(Raw data begins)
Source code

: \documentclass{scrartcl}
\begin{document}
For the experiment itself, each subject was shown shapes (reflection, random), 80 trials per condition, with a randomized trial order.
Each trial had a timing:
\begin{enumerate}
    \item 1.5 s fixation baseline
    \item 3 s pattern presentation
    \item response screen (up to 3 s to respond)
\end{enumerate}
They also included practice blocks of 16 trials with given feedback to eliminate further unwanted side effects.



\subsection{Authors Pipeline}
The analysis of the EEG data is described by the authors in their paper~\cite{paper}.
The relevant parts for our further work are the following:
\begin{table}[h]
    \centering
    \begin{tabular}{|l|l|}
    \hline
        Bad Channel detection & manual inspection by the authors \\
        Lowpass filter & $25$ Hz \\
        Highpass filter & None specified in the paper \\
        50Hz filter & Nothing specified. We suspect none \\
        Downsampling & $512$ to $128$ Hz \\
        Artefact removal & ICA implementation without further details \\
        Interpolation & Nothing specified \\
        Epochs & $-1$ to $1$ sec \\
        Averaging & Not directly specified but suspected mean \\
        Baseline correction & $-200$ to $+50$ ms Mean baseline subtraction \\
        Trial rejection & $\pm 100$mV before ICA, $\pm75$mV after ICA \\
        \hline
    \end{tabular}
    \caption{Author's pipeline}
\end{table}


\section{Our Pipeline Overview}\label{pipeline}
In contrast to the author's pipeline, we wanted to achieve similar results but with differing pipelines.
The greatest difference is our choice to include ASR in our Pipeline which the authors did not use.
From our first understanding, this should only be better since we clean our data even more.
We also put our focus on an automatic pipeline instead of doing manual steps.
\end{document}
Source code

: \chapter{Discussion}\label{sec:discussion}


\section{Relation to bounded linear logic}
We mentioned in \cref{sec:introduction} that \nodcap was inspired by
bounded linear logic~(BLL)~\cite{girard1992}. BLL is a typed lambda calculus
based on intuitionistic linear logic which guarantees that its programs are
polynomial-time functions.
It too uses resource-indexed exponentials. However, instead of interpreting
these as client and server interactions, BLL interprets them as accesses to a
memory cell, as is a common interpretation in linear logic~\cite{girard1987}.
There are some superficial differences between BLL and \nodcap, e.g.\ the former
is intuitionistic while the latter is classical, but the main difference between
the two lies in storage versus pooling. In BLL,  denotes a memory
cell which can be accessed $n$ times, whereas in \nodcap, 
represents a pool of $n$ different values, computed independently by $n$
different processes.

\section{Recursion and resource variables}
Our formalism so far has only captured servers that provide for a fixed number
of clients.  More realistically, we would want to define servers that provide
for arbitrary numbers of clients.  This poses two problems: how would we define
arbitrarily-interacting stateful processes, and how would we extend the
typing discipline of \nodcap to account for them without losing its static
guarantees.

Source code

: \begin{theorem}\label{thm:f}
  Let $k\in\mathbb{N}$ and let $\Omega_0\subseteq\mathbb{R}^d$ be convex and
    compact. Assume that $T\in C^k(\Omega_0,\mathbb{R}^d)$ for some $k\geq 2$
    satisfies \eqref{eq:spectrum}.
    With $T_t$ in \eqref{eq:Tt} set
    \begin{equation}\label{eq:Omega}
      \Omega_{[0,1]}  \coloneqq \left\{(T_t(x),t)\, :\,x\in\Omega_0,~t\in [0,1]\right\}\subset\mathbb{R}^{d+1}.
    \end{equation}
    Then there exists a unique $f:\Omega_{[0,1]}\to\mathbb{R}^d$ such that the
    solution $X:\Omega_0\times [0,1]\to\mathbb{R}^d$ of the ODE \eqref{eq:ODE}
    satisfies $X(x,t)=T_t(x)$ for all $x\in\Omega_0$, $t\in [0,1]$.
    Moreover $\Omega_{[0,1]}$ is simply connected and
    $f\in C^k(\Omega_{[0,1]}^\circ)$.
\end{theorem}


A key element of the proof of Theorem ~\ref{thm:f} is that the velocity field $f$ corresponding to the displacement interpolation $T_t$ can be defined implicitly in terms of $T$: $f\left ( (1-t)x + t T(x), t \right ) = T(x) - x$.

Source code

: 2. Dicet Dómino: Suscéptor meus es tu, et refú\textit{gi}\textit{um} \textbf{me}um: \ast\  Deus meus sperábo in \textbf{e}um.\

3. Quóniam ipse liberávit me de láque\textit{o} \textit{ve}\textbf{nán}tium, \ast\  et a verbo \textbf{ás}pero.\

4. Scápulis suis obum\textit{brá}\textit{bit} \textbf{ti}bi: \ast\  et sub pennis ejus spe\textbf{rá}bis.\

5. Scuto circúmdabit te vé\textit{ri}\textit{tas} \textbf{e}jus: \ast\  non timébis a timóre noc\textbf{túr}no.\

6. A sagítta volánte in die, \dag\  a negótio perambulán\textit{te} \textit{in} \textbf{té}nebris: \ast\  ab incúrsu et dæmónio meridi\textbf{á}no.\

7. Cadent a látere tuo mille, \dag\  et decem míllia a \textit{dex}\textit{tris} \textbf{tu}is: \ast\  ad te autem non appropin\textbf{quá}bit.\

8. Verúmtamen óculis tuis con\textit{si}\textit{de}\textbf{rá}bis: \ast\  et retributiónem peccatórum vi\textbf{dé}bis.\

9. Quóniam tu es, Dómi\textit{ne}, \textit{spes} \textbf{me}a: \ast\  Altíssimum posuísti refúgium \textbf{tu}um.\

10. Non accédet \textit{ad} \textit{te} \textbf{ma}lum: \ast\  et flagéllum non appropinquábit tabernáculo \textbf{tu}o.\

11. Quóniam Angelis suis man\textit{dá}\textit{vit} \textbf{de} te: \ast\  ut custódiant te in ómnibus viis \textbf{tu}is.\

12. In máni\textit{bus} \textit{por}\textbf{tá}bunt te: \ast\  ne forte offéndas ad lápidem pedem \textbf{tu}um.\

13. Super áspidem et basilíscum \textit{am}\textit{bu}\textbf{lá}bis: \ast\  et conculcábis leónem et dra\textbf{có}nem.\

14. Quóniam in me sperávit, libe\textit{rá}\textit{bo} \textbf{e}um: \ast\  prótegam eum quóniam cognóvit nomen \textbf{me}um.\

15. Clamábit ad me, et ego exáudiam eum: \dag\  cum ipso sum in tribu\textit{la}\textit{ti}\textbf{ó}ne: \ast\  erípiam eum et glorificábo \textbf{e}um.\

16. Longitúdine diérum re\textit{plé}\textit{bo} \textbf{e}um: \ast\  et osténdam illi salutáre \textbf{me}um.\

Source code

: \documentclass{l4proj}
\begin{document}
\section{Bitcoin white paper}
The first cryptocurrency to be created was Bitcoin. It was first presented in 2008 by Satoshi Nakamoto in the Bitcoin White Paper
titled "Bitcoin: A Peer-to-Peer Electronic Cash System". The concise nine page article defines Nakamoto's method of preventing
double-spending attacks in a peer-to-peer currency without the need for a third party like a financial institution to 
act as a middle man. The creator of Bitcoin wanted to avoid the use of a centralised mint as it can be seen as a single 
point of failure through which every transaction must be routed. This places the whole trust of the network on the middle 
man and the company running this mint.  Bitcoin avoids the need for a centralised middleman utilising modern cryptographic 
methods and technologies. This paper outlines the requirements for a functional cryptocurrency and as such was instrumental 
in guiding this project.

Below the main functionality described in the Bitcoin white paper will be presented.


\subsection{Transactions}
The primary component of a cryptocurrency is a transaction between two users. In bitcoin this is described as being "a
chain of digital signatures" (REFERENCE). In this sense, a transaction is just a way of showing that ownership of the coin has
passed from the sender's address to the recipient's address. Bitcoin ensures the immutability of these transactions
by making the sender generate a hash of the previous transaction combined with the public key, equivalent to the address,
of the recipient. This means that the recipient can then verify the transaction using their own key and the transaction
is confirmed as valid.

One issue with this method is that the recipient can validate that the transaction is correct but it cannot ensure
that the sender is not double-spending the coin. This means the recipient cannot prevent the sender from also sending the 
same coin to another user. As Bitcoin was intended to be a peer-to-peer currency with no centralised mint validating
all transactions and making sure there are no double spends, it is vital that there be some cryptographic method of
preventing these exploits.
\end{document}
(Raw data ends)
Exercise — The lines to copy run from the first line of the entries to the line containing "s to respond)"; copy them exactly and output nothing else.

Solution for this problem —
Source code

: \documentclass{scrartcl}
\begin{document}
For the experiment itself, each subject was shown shapes (reflection, random), 80 trials per condition, with a randomized trial order.
Each trial had a timing:
\begin{enumerate}
    \item 1.5 s fixation baseline
    \item 3 s pattern presentation
    \item response screen (up to 3 s to respond)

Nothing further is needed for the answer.